-- Data for processing --

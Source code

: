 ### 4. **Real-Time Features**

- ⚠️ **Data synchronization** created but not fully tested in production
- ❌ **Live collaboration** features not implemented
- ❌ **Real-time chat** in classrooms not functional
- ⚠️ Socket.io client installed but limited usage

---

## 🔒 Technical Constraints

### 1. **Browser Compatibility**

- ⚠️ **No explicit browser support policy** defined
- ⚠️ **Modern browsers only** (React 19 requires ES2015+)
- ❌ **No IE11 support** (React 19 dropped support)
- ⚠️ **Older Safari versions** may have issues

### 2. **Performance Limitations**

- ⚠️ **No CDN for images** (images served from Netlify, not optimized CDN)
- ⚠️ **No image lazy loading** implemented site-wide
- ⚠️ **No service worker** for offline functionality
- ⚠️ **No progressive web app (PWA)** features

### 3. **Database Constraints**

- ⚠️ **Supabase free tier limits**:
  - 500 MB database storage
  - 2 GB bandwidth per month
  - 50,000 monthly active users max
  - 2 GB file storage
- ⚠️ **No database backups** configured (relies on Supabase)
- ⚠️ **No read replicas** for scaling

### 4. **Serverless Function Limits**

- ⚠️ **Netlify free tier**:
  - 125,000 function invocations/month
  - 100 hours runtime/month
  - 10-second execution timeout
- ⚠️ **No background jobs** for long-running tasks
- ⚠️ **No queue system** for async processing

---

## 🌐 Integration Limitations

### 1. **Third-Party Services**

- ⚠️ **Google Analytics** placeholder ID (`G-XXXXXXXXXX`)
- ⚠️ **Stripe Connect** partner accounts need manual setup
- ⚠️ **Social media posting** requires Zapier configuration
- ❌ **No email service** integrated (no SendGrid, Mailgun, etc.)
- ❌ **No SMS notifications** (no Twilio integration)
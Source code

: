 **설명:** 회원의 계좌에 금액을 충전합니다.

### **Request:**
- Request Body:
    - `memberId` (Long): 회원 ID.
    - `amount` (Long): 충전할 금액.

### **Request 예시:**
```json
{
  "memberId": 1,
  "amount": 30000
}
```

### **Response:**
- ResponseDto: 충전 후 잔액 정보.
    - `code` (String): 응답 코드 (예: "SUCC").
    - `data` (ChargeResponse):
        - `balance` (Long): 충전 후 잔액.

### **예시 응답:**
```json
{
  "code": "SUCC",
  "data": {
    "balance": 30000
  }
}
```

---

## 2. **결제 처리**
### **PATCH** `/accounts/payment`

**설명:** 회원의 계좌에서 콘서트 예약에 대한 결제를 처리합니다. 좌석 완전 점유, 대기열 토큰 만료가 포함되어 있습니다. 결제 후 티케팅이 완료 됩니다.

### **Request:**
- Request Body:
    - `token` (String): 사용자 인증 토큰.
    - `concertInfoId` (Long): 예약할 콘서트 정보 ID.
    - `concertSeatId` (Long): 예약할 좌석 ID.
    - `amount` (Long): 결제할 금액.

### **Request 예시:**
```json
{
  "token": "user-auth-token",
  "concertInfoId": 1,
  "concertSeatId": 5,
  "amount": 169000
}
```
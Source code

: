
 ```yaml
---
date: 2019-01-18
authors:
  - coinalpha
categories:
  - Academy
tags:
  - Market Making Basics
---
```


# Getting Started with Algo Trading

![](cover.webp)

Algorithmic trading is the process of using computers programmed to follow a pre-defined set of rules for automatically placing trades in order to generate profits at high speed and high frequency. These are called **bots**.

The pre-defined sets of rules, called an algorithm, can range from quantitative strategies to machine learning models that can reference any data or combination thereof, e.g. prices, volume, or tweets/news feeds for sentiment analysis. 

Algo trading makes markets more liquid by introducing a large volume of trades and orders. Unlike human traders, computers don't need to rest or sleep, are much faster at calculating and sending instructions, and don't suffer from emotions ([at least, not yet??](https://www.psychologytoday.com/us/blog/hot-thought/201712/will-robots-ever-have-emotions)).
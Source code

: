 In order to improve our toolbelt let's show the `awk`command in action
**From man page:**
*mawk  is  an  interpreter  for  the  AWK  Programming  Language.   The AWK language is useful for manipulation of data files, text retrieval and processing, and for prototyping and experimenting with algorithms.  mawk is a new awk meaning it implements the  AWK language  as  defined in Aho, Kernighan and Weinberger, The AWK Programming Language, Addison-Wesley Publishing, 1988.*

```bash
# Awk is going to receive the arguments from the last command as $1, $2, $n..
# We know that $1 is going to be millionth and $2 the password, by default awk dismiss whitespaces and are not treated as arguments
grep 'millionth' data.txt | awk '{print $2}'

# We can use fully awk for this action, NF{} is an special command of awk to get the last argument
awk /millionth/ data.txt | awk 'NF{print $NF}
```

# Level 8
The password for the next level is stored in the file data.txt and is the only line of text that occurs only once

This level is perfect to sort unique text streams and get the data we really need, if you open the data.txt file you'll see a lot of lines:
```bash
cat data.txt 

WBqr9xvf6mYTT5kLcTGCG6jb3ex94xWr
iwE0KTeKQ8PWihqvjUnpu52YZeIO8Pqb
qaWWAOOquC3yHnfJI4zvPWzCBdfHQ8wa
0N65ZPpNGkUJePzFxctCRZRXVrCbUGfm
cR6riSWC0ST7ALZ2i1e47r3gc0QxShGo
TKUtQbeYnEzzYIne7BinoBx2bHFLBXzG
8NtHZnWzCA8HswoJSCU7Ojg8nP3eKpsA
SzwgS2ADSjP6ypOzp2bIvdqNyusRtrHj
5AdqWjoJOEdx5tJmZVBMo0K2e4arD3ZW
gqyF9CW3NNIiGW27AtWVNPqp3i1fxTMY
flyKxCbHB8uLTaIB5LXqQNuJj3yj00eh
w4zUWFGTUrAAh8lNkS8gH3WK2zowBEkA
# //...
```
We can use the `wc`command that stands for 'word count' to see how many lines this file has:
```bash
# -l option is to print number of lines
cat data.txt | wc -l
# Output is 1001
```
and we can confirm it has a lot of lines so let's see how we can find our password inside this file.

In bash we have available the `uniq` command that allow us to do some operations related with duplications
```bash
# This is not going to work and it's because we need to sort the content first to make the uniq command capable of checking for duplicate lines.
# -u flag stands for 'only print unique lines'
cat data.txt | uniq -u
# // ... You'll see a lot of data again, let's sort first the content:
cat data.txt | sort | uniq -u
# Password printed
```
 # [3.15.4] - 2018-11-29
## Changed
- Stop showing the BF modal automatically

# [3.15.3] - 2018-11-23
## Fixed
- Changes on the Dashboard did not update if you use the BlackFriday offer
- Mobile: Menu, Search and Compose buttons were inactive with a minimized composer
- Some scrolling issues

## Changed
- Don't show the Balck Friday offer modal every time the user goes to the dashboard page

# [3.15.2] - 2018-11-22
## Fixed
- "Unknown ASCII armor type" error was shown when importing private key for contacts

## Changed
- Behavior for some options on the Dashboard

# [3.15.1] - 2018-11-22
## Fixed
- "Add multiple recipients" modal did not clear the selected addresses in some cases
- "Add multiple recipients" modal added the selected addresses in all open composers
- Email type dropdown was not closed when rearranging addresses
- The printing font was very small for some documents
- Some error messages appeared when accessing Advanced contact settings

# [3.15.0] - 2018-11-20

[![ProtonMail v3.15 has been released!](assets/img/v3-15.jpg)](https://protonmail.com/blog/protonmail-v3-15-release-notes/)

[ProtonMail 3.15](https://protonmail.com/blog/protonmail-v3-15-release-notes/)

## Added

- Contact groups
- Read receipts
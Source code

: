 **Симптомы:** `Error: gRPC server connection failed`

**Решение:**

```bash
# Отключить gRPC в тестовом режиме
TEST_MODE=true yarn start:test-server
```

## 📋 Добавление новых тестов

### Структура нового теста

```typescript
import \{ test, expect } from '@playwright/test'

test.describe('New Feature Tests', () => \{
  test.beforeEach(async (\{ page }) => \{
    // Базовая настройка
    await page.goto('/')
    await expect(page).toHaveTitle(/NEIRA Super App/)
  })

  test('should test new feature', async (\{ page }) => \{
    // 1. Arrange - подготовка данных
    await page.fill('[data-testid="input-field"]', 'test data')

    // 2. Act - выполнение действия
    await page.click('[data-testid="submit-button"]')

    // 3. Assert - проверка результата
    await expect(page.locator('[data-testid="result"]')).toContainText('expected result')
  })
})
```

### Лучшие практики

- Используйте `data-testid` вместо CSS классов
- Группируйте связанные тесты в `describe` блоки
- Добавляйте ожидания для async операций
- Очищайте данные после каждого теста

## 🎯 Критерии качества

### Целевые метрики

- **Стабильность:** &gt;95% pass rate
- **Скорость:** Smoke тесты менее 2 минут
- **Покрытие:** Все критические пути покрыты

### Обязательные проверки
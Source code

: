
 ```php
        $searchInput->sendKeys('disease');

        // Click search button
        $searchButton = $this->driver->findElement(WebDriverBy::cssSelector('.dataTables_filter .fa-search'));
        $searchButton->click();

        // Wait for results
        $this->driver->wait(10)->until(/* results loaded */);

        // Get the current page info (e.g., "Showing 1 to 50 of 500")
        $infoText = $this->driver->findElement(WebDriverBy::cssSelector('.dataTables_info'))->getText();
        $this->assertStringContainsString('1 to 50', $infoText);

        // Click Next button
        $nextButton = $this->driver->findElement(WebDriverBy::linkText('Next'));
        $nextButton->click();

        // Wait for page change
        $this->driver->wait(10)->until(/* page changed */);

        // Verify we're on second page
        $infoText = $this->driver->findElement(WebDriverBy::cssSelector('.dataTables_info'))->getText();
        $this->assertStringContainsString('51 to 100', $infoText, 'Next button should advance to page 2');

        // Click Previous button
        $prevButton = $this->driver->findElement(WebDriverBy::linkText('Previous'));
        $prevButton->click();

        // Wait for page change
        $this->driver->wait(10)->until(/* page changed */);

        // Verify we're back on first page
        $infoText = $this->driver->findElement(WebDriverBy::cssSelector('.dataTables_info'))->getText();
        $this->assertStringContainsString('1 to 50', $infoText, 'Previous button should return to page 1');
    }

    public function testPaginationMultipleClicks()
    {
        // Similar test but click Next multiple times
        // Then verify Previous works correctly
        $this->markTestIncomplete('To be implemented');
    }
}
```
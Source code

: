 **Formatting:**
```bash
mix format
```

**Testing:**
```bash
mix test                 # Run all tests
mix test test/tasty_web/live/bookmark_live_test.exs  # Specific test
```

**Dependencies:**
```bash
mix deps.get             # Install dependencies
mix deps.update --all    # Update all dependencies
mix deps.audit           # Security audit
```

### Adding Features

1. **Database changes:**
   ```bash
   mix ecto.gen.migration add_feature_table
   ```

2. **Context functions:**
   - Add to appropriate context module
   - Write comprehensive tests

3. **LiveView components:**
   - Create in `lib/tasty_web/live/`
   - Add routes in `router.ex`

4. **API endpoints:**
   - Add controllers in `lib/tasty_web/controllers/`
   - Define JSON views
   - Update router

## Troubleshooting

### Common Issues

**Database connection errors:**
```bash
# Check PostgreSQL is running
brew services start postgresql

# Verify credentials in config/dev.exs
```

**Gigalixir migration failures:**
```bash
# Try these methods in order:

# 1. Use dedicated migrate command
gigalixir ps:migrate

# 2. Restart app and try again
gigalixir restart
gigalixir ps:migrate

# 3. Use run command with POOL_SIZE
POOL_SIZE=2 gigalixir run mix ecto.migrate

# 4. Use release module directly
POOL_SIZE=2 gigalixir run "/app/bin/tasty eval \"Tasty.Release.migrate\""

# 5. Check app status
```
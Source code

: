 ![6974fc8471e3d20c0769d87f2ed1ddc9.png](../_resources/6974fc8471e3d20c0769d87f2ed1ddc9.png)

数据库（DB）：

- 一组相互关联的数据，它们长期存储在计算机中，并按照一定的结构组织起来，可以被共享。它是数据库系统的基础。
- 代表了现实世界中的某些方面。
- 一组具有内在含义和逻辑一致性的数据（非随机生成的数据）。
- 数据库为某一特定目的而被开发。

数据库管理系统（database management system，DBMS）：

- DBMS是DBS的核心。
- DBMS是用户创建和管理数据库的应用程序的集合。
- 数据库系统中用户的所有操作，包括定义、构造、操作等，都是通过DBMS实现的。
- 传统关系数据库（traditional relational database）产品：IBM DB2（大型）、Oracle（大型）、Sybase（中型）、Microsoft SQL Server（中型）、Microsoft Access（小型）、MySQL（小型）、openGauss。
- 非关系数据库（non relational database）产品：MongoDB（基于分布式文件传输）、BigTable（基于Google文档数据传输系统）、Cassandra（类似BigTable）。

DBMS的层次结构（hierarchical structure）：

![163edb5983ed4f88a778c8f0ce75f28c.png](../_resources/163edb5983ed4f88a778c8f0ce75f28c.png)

-- Task objective --
Each line of the listing that contains the word "Netlify" must be copied.

-- Result for this exercise --
- ⚠️ **No CDN for images** (images served from Netlify, not optimized CDN)
- ⚠️ **Netlify free tier**:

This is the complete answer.